Now, criticizing my color scheme… that’s another matter entirely.

Back to Work

I’ve bowed to pressure. I now have a Contact page.
Of course, this pressure came from people who already have my email address.
Hmmmm…

After some deliberation, I’ve decided to hide my private email address behind a
script. I just don’t feel comfortable putting it out on the web for
anyone to grab (particularly a spambot). Maybe I’m being too cautious.
But the way I see it, my email address is like my phone number. Heck, maybe
it’s more important — after all, I’ve had the same email address for
three-and-a-half years, while my phone number has changed three times.

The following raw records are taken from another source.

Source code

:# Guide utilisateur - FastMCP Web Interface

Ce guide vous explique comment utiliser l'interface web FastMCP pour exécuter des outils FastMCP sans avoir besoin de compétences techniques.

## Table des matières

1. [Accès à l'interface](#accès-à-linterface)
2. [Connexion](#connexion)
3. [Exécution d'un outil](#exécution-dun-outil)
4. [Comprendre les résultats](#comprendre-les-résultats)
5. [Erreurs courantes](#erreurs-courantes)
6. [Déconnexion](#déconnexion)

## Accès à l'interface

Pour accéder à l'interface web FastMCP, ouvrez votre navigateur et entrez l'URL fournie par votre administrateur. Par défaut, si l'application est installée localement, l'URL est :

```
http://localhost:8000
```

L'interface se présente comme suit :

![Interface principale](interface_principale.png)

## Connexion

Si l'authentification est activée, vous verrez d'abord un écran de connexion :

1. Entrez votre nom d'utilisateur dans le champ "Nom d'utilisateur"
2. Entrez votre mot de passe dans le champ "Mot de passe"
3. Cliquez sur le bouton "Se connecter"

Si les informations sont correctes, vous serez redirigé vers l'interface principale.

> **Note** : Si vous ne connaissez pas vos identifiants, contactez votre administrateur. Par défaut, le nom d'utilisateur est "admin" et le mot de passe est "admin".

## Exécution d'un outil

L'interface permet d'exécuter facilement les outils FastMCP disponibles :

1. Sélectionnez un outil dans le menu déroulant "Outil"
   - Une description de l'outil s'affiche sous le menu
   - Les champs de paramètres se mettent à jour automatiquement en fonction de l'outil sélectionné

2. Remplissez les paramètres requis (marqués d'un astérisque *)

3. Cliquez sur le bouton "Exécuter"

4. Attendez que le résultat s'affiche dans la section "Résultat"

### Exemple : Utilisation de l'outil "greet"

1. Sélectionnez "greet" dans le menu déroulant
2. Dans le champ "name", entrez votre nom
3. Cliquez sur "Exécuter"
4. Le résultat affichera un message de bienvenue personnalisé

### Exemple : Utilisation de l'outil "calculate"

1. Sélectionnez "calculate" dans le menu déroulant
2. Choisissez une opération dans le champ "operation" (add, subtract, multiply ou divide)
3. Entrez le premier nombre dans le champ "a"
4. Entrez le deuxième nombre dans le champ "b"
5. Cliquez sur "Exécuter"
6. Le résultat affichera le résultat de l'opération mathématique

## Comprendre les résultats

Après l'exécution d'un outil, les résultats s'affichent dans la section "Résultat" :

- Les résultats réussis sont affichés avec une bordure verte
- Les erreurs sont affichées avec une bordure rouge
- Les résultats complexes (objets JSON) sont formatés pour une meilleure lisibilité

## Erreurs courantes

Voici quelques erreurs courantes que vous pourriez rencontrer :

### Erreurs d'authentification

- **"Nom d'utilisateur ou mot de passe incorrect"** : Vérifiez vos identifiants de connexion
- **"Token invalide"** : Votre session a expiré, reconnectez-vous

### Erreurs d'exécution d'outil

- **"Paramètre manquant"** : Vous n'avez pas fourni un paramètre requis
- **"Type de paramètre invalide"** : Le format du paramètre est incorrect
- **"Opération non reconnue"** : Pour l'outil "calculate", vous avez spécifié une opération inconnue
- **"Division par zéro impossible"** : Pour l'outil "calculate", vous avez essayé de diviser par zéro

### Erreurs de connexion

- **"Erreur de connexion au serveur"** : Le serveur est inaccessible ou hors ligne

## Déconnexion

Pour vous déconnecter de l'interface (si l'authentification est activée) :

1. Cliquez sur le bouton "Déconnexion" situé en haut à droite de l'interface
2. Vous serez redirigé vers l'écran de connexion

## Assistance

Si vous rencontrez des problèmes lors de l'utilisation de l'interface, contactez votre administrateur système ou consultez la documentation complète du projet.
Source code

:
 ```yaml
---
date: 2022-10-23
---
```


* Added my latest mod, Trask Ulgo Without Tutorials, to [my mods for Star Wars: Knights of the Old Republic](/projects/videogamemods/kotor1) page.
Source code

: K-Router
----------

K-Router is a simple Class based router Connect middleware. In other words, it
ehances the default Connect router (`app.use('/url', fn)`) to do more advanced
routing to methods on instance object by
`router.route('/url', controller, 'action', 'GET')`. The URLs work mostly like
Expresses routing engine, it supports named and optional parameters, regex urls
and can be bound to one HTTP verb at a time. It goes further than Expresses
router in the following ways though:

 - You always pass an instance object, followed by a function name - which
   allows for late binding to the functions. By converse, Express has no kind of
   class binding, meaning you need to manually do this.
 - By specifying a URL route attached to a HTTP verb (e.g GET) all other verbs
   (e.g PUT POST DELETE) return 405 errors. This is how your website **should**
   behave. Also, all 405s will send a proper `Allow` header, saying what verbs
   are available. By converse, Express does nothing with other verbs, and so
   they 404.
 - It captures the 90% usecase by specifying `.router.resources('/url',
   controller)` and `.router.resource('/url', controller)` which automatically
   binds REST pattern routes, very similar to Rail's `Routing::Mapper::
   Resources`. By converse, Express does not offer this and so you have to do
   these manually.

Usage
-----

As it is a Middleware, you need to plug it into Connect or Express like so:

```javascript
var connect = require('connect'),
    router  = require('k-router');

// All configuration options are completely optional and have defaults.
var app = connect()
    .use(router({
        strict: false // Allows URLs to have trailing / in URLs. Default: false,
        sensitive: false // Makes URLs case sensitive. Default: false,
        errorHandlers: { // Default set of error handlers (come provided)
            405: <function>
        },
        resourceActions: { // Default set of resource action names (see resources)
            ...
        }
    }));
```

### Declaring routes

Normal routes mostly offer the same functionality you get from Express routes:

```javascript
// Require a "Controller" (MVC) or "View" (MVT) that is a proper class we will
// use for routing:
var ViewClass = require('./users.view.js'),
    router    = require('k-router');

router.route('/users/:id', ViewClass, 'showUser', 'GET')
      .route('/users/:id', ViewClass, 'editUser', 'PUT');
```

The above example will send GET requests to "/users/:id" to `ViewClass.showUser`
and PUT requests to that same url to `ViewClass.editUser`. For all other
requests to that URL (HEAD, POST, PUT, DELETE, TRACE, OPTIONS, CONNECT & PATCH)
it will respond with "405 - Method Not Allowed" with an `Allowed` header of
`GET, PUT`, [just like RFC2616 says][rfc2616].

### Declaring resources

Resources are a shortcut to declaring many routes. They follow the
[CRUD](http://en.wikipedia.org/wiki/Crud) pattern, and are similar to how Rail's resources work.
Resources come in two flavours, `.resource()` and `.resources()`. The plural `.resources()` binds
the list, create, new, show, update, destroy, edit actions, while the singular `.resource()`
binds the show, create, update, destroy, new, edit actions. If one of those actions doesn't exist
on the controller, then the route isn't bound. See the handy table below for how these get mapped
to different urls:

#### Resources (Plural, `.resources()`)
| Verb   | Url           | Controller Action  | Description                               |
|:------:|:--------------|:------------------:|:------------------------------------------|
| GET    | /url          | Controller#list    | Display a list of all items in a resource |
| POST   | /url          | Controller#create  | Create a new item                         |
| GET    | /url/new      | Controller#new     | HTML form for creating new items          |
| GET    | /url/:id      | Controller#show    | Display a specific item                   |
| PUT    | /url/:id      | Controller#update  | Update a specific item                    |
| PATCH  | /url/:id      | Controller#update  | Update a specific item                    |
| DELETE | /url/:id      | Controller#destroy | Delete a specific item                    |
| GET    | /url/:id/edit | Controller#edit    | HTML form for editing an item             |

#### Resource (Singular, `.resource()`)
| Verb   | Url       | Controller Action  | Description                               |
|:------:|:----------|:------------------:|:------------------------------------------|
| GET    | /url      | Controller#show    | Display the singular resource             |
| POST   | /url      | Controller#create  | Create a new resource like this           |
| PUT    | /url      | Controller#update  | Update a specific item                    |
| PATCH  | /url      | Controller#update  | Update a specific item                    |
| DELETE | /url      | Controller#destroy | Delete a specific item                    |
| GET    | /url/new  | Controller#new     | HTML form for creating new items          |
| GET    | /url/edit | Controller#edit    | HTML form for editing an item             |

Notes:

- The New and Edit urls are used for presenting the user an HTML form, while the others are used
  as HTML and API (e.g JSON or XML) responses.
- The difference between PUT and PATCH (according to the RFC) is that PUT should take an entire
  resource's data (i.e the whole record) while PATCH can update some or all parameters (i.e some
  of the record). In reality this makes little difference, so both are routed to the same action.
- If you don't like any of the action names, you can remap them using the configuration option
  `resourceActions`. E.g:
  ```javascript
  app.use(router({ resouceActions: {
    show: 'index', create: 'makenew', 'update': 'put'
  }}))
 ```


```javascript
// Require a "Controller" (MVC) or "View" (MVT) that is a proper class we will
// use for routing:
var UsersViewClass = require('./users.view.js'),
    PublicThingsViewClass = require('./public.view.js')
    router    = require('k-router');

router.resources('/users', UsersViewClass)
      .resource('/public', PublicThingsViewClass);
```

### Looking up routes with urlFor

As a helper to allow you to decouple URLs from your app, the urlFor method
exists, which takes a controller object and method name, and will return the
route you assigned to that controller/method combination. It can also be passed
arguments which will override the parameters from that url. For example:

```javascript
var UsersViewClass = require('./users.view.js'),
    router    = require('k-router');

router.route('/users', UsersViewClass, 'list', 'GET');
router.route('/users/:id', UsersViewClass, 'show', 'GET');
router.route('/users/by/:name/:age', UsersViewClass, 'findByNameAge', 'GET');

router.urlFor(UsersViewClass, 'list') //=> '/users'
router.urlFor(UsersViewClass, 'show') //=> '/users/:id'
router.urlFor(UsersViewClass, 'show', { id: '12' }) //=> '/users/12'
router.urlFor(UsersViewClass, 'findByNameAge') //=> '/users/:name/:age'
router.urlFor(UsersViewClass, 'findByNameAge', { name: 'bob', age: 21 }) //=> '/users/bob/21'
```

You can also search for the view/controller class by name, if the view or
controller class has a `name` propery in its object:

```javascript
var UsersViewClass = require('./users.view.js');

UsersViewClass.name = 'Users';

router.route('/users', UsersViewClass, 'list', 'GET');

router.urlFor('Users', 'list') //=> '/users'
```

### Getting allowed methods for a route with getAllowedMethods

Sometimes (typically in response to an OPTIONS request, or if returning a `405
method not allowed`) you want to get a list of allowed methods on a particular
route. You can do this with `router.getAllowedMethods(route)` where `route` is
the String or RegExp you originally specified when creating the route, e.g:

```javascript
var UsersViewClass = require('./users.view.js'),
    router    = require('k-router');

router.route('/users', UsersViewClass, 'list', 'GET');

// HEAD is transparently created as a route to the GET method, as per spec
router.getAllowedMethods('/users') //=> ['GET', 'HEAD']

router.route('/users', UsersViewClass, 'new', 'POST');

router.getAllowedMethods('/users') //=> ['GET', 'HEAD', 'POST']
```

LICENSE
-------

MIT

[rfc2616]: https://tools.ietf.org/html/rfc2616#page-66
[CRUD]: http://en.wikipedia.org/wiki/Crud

First day back at office, and basically I just made more work for other
people. Heh, my kind of day!

I still have a lot of unpacking to do. To avoid that,
I picked up a couple of books at the bargain rack at Waldenbooks. The first was
If
You Lived Here, You’d Be Home by Now
,
by Sandra Tsing Loh. It’s… OK.
I like her language and her style. But let’s face it: she’s taking her shots at… Los Angeles.
How hard is that? Plus, I can only take so many sardonic comments and wry observations
at one sitting. Pot calling the kettle, maybe, but still.

The second book was The
Complete Idiot’s Guide to Publishing Science Fiction
. Hey, it was three bucks. And it’s not
without its charms. Take the cartoon sidebars. When the authors provide an anecdote, they
use a cute little cartoon of an astronaut pontificating, labelled, “As You Know, Bob”. When they want
to warn you about a publishing industry pitfall, there’s a cartoon of Robby the Robot,
with the title, “Danger, Danger!” How could you not love a book like that?

Mere Household Cleansers

Well, the move is over. Sort of. I’m still unpacking boxes, but things are starting
to settle down. We did some cleaning at the old house last afternoon with some
serious chemicals. That is, chemicals for cleaning, not chemicals for making the
cleaning process seem less burdensome.

Fortunately, my abortive career as a condensed-matter physicist ended up making me a
little more sanguine about dealing with harsh household cleansers. For example, take HF acid,
which will almost immediately start leaching the calcium from your bones. Now that’s
a hazardous chemical. Or photoresist, which (depending on the variety you use) can be
a highly dangerous mutagen, carcinogen, and
teratogen.
(Yes, I had to look up that word when I first saw it on the label.)
Anyway, as for household chemicals — bleach, Raid, weedkiller — bah! Milk of Magnesia,
as far as I’m concerned.

The funny thing about moving is that every time you think you’ve packed up all the
stuff, you open another cabinet or closet and look — more stuff! (So that’s
where Dave Smith’s staple gun disappeared to…) Eventually you
end up fighting over who should take what. I even got talked into taking an
old couch and a coffee table. Maybe all this extra furniture will lead to having
extra visitors.

Oh yeah, New Years: I had a very nice time at the Smith-Holy residence. (Not
the Holy-Smith residence, as previously discussed.)
We had some good wine and danced to some techno. (Or, I lurched around to the music
in my own off-rhythm way, content that only my friends could see how silly I was
being.) After midnight, we went out to the balcony and sang songs, as obnoxiously
as possible. It turns out that Nancy and Don know most of the songs to
Gigi, and Nancy and I managed a
stunning rendition of “I Remember It Well”. At least, I thought we were
stunning at the time.

Anyway, happy New Year to all. Just keep this in mind: no matter how your New Year’s
celebration went, it was probably
not
as bad as Andrew Sullivan’s
. (If necessary, scroll down to “The Curse of 2001”.)